> Task description: Check each line of the records below and collect those holding "this".

> Input data:
^^^^^^^^

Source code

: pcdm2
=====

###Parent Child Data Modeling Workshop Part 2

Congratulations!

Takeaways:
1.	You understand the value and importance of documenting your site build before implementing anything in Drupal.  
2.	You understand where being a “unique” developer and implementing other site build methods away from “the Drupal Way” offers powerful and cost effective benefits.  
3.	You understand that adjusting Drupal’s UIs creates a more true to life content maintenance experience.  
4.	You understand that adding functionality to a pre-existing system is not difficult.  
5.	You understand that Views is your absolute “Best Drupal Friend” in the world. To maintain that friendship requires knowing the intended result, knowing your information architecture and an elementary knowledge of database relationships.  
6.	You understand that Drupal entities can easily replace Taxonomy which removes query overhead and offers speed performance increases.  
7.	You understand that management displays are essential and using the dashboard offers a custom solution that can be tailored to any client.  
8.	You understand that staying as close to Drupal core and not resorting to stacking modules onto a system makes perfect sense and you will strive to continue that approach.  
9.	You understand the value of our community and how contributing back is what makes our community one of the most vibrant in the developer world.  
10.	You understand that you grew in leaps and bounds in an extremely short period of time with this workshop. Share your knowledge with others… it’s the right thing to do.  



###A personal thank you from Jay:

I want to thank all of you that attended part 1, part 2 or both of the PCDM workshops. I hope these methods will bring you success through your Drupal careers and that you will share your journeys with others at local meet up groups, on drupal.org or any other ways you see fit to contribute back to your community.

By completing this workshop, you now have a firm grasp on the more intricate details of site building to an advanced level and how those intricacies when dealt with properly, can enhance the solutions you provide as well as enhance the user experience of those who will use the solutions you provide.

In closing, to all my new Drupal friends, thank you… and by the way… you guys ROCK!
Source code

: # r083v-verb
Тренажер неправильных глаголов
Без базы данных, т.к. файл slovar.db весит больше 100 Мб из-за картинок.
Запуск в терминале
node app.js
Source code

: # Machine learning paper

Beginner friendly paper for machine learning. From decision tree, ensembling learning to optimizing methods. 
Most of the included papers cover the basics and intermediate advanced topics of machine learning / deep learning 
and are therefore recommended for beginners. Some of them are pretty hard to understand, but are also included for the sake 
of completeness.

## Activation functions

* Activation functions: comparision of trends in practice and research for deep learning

^^^^^^^^

> Exercise answer:
10.	You understand that you grew in leaps and bounds in an extremely short period of time with this workshop. Share your knowledge with others… it’s the right thing to do.  
By completing this workshop, you now have a firm grasp on the more intricate details of site building to an advanced level and how those intricacies when dealt with properly, can enhance the solutions you provide as well as enhance the user experience of those who will use the solutions you provide.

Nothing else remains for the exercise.